▸ Given records:
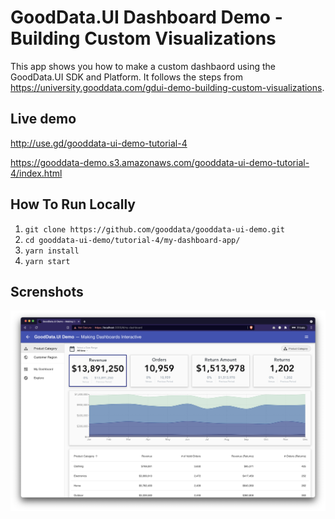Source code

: # GoodData.UI Dashboard Demo - Building Custom Visualizations

This app shows you how to make a custom dashbaord using the GoodData.UI SDK and Platform. It follows the steps from https://university.gooddata.com/gdui-demo-building-custom-visualizations.

## Live demo

http://use.gd/gooddata-ui-demo-tutorial-4

https://gooddata-demo.s3.amazonaws.com/gooddata-ui-demo-tutorial-4/index.html

## How To Run Locally

1. `git clone https://github.com/gooddata/gooddata-ui-demo.git`
1. `cd gooddata-ui-demo/tutorial-4/my-dashboard-app/`
1. `yarn install`
1. `yarn start`

## Screnshots

![](public/my-dashboard.png)
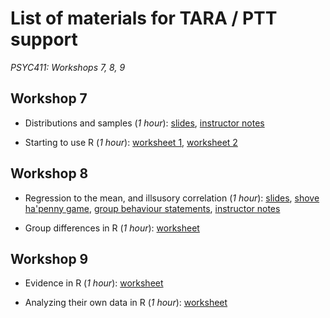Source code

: # List of materials for TARA / PTT support
_PSYC411: Workshops 7, 8, 9_

## Workshop 7

- Distributions and samples (_1 hour_):
   [slides](distributions-samples.pdf),
   [instructor notes](distributions-samples.html)

- Starting to use R (_1 hour_):
   [worksheet 1](https://ajwills72.github.io/rminr/intro-rstudio.html),
   [worksheet 2](https://ajwills72.github.io/rminr/exploring-incomes.html)
   
## Workshop 8

- Regression to the mean, and illsusory correlation (_1 hour_):
   [slides](regress-corr.pdf), 
   [shove ha'penny game](http://www.psy.plymouth.ac.uk/labplus/lp411ShoveHapenny/default.html), 
   [group behaviour statements](irr-corr.html), 
   [instructor notes](regress-corr.html)

- Group differences in R (_1 hour_): 
   [worksheet](https://ajwills72.github.io/rminr/group-differences.html)

## Workshop 9

- Evidence in R (_1 hour_):
  [worksheet](https://ajwills72.github.io/rminr/evidence.html)
  
- Analyzing their own data in R (_1 hour_):
  [worksheet](https://ajwills72.github.io/rminr/using-projects.html)
  
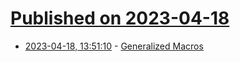 # [Published on 2023-04-18](index.md)

* [2023-04-18, 13:51:10](https://lobste.rs/s/u0kfqp/generalized_macros) - [Generalized Macros](https://ianthehenry.com/posts/generalized-macros/)
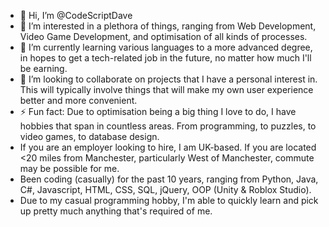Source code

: - 👋 Hi, I’m @CodeScriptDave
- 👀 I’m interested in a plethora of things, ranging from Web Development, Video Game Development, and optimisation of all kinds of processes.
- 🌱 I’m currently learning various languages to a more advanced degree, in hopes to get a tech-related job in the future, no matter how much I'll be earning.
- 💞️ I’m looking to collaborate on projects that I have a personal interest in. This will typically involve things that will make my own user experience better and more convenient.
- ⚡ Fun fact: Due to optimisation being a big thing I love to do, I have hobbies that span in countless areas. From programming, to puzzles, to video games, to database design.
- If you are an employer looking to hire, I am UK-based. If you are located <20 miles from Manchester, particularly West of Manchester, commute may be possible for me.  
- Been coding (casually) for the past 10 years, ranging from Python, Java, C#, Javascript, HTML, CSS, SQL, jQuery, OOP (Unity & Roblox Studio).
- Due to my casual programming hobby, I'm able to quickly learn and pick up pretty much anything that's required of me.
<!---
CodeScriptDave/CodeScriptDave is a ✨ special ✨ repository because its `README.md` (this file) appears on your GitHub profile.
You can click the Preview link to take a look at your changes.
--->
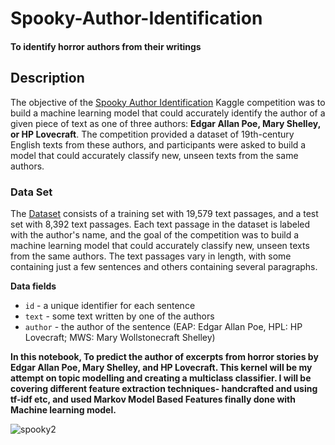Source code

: # Spooky-Author-Identification
#### To identify horror authors from their writings

## **Description**
The objective of the [Spooky Author Identification](https://www.kaggle.com/competitions/spooky-author-identification/overview) Kaggle competition was to build a machine learning model that could accurately identify the author of a given piece of text as one of three authors: **Edgar Allan Poe, Mary Shelley, or HP Lovecraft**. The competition provided a dataset of 19th-century English texts from these authors, and participants were asked to build a model that could accurately classify new, unseen texts from the same authors.


### **Data Set**

The [Dataset](https://www.kaggle.com/competitions/spooky-author-identification/data) consists of a training set with 19,579 text passages, and a test set with 8,392 text passages.
Each text passage in the dataset is labeled with the author's name, and the goal of the competition was to build a machine learning model that could accurately classify new, unseen texts from the same authors. The text passages vary in length, with some containing just a few sentences and others containing several paragraphs.

**Data fields**
- `id` - a unique identifier for each sentence
- `text` - some text written by one of the authors
- `author` - the author of the sentence (EAP: Edgar Allan Poe, HPL: HP Lovecraft; MWS: Mary Wollstonecraft Shelley)

**In this notebook, To predict the author of excerpts from horror stories by Edgar Allan Poe, Mary Shelley, and HP Lovecraft. This kernel will be my attempt on topic modelling and creating a multiclass classifier. I will be covering different feature extraction techniques- handcrafted and using tf-idf etc, and used Markov Model Based Features finally done with Machine learning model.**

![spooky2](https://user-images.githubusercontent.com/109660074/236336643-88a97bdd-f56a-47c4-bada-4c0fc6fd7802.jpg)
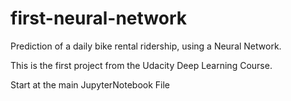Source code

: # first-neural-network
Prediction of a daily bike rental ridership, using a Neural Network.

This is the first project from the Udacity Deep Learning Course. 

Start at the main JupyterNotebook File
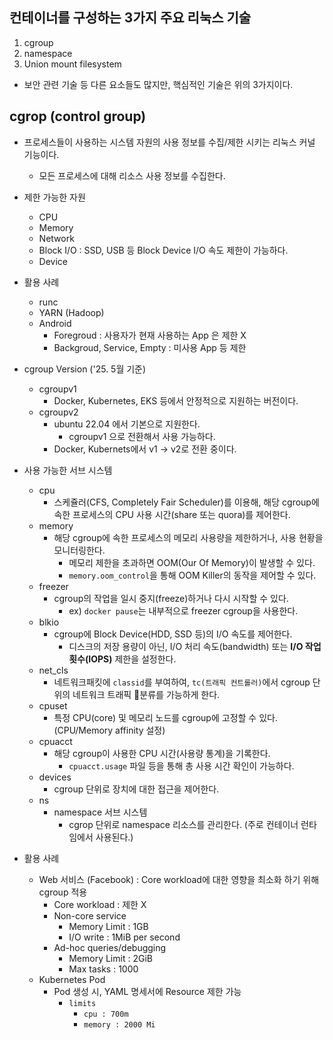 ## 컨테이너를 구성하는 3가지 주요 리눅스 기술
1. cgroup
2. namespace
3. Union mount filesystem
- 보안 관련 기술 등 다른 요소들도 많지만, 핵심적인 기술은 위의 3가지이다.

## cgrop (control group)
- 프로세스들이 사용하는 시스템 자원의 사용 정보를 수집/제한 시키는 리눅스 커널 기능이다.
	- 모든 프로세스에 대해 리소스 사용 정보를 수집한다.
- 제한 가능한 자원
	- CPU
	- Memory
	- Network
	- Block I/O : SSD, USB 등 Block Device I/O 속도 제한이 가능하다.
	- Device

- 활용 사례
	- runc
	- YARN (Hadoop)
	- Android
		- Foregroud : 사용자가 현재 사용하는 App 은 제한 X
		- Backgroud, Service, Empty : 미사용 App 등 제한

- cgroup Version ('25. 5월 기준)
	- cgroupv1
		- Docker, Kubernetes, EKS 등에서 안정적으로 지원하는 버전이다.
	- cgroupv2
		- ubuntu 22.04 에서 기본으로 지원한다.
			- cgroupv1 으로 전환해서 사용 가능하다.
		- Docker, Kubernets에서 v1 -> v2로 전환 중이다.

- 사용 가능한 서브 시스템
	- cpu
		- 스케쥴러(CFS, Completely Fair Scheduler)를 이용해, 해당 cgroup에 속한 프로세스의 CPU 사용 시간(share 또는 quora)를 제어한다.
	- memory
		- 해당 cgroup에 속한 프로세스의 메모리 사용량을 제한하거나, 사용 현황을 모니터링한다.
			- 메모리 제한을 초과하면 OOM(Our Of Memory)이 발생할 수 있다.
			- `memory.oom_control`을 통해 OOM Killer의 동작을 제어할 수 있다.
	- freezer
		- cgroup의 작업을 일시 중지(freeze)하거나 다시 시작할 수 있다.
			- ex) `docker pause`는 내부적으로 freezer cgroup을 사용한다.
	- blkio
		- cgroup에 Block Device(HDD, SSD 등)의 I/O 속도를 제어한다.
			- 디스크의 저장 용량이 아닌, I/O 처리 속도(bandwidth) 또는 **I/O 작업 횟수(IOPS)** 제한을 설정한다.
	- net_cls
		- 네트워크패킷에 `classid`를 부여하여, `tc(트래픽 컨트롤러)`에서 cgroup 단위의 네트워크 트래픽 분류를 가능하게 한다.
	- cpuset
		- 특정 CPU(core) 및 메모리 노드를 cgroup에 고정할 수 있다. (CPU/Memory affinity 설정)
	- cpuacct
		- 해당 cgroup이 사용한 CPU 시간(사용량 통계)을 기록한다.
			- `cpuacct.usage` 파일 등을 통해 총 사용 시간 확인이 가능하다.
	-  devices
		- cgroup 단위로 장치에 대한 접근을 제어한다.
	- ns
		- namespace 서브 시스템
			- cgrop 단위로 namespace 리소스를 관리한다. (주로 컨테이너 런타임에서 사용된다.)

- 활용 사례
	- Web 서비스 (Facebook) : Core workload에 대한 영향을 최소화 하기 위해 cgroup 적용
		- Core workload : 제한 X
		- Non-core service
			- Memory Limit : 1GB
			- I/O write : 1MiB per second
		- Ad-hoc queries/debugging
			- Memory Limit : 2GiB
			- Max tasks : 1000
	- Kubernetes Pod
		- Pod 생성 시, YAML 명세서에 Resource 제한 가능
			- `limits`
				- `cpu : 700m`
				- `memory : 2000 Mi`
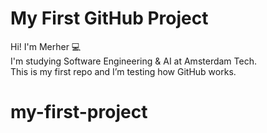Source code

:# My First GitHub Project

Hi! I'm Merher 💻  
I'm studying Software Engineering & AI at Amsterdam Tech.  
This is my first repo and I’m testing how GitHub works.
# my-first-project
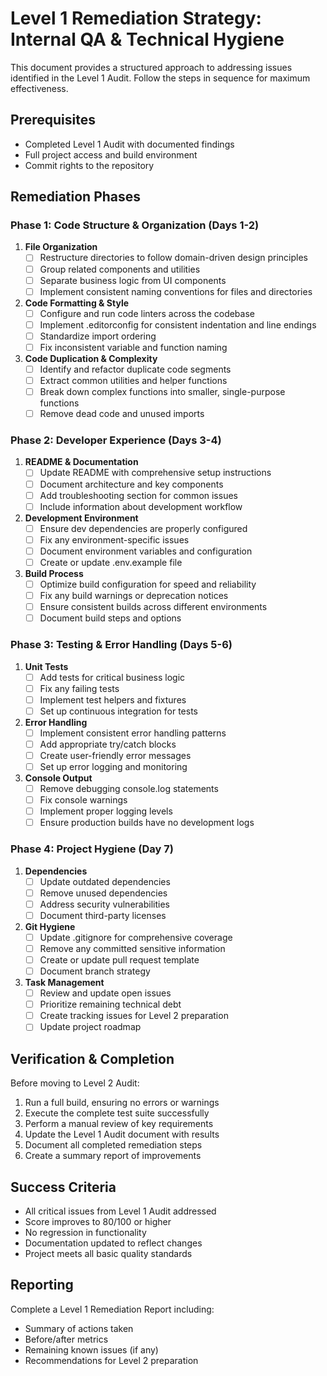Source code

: # Level 1 Remediation Strategy: Internal QA & Technical Hygiene

This document provides a structured approach to addressing issues identified in the Level 1 Audit. Follow the steps in sequence for maximum effectiveness.

## Prerequisites

- Completed Level 1 Audit with documented findings
- Full project access and build environment
- Commit rights to the repository

## Remediation Phases

### Phase 1: Code Structure & Organization (Days 1-2)

1. **File Organization**
   - [ ] Restructure directories to follow domain-driven design principles
   - [ ] Group related components and utilities
   - [ ] Separate business logic from UI components
   - [ ] Implement consistent naming conventions for files and directories

2. **Code Formatting & Style**
   - [ ] Configure and run code linters across the codebase
   - [ ] Implement .editorconfig for consistent indentation and line endings
   - [ ] Standardize import ordering
   - [ ] Fix inconsistent variable and function naming

3. **Code Duplication & Complexity**
   - [ ] Identify and refactor duplicate code segments
   - [ ] Extract common utilities and helper functions
   - [ ] Break down complex functions into smaller, single-purpose functions
   - [ ] Remove dead code and unused imports

### Phase 2: Developer Experience (Days 3-4)

1. **README & Documentation**
   - [ ] Update README with comprehensive setup instructions
   - [ ] Document architecture and key components
   - [ ] Add troubleshooting section for common issues
   - [ ] Include information about development workflow

2. **Development Environment**
   - [ ] Ensure dev dependencies are properly configured
   - [ ] Fix any environment-specific issues
   - [ ] Document environment variables and configuration
   - [ ] Create or update .env.example file

3. **Build Process**
   - [ ] Optimize build configuration for speed and reliability
   - [ ] Fix any build warnings or deprecation notices
   - [ ] Ensure consistent builds across different environments
   - [ ] Document build steps and options

### Phase 3: Testing & Error Handling (Days 5-6)

1. **Unit Tests**
   - [ ] Add tests for critical business logic
   - [ ] Fix any failing tests
   - [ ] Implement test helpers and fixtures
   - [ ] Set up continuous integration for tests

2. **Error Handling**
   - [ ] Implement consistent error handling patterns
   - [ ] Add appropriate try/catch blocks
   - [ ] Create user-friendly error messages
   - [ ] Set up error logging and monitoring

3. **Console Output**
   - [ ] Remove debugging console.log statements
   - [ ] Fix console warnings
   - [ ] Implement proper logging levels
   - [ ] Ensure production builds have no development logs

### Phase 4: Project Hygiene (Day 7)

1. **Dependencies**
   - [ ] Update outdated dependencies
   - [ ] Remove unused dependencies
   - [ ] Address security vulnerabilities
   - [ ] Document third-party licenses

2. **Git Hygiene**
   - [ ] Update .gitignore for comprehensive coverage
   - [ ] Remove any committed sensitive information
   - [ ] Create or update pull request template
   - [ ] Document branch strategy

3. **Task Management**
   - [ ] Review and update open issues
   - [ ] Prioritize remaining technical debt
   - [ ] Create tracking issues for Level 2 preparation
   - [ ] Update project roadmap

## Verification & Completion

Before moving to Level 2 Audit:

1. Run a full build, ensuring no errors or warnings
2. Execute the complete test suite successfully
3. Perform a manual review of key requirements
4. Update the Level 1 Audit document with results
5. Document all completed remediation steps
6. Create a summary report of improvements

## Success Criteria

- All critical issues from Level 1 Audit addressed
- Score improves to 80/100 or higher
- No regression in functionality
- Documentation updated to reflect changes
- Project meets all basic quality standards

## Reporting

Complete a Level 1 Remediation Report including:
- Summary of actions taken
- Before/after metrics
- Remaining known issues (if any)
- Recommendations for Level 2 preparation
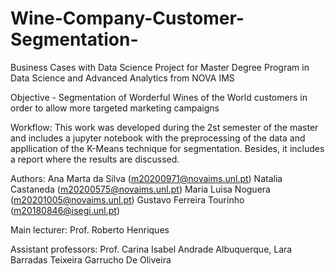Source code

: # Wine-Company-Customer-Segmentation-
Business Cases with Data Science Project for Master Degree Program in Data Science and Advanced Analytics from NOVA IMS

Objective - Segmentation of Worderful Wines of the World customers in order to allow more targeted marketing campaigns 

Workflow: This work was developed during the 2st semester of the master and includes a jupyter notebook with the preprocessing of the data and appllication of the K-Means technique for segmentation. Besides, it includes a report where the results are discussed.

Authors: Ana Marta da Silva (m20200971@novaims.unl.pt) Natalia Castaneda (m20200575@novaims.unl.pt) Maria Luisa Noguera (m20201005@novaims.unl.pt) Gustavo Ferreira Tourinho (m20180846@isegi.unl.pt)

Main lecturer: Prof. Roberto Henriques

Assistant professors: Prof. Carina Isabel Andrade Albuquerque, Lara Barradas Teixeira Garrucho De Oliveira
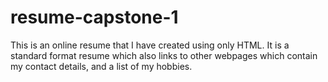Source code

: # resume-capstone-1
This is an online resume that I have created using only HTML. It is a standard format resume which also links to other webpages which contain my contact details, and a list of my hobbies.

▸ What this task involves: Only the number is needed: state how many lines in the listing contain "design".

▸ Answer below: 2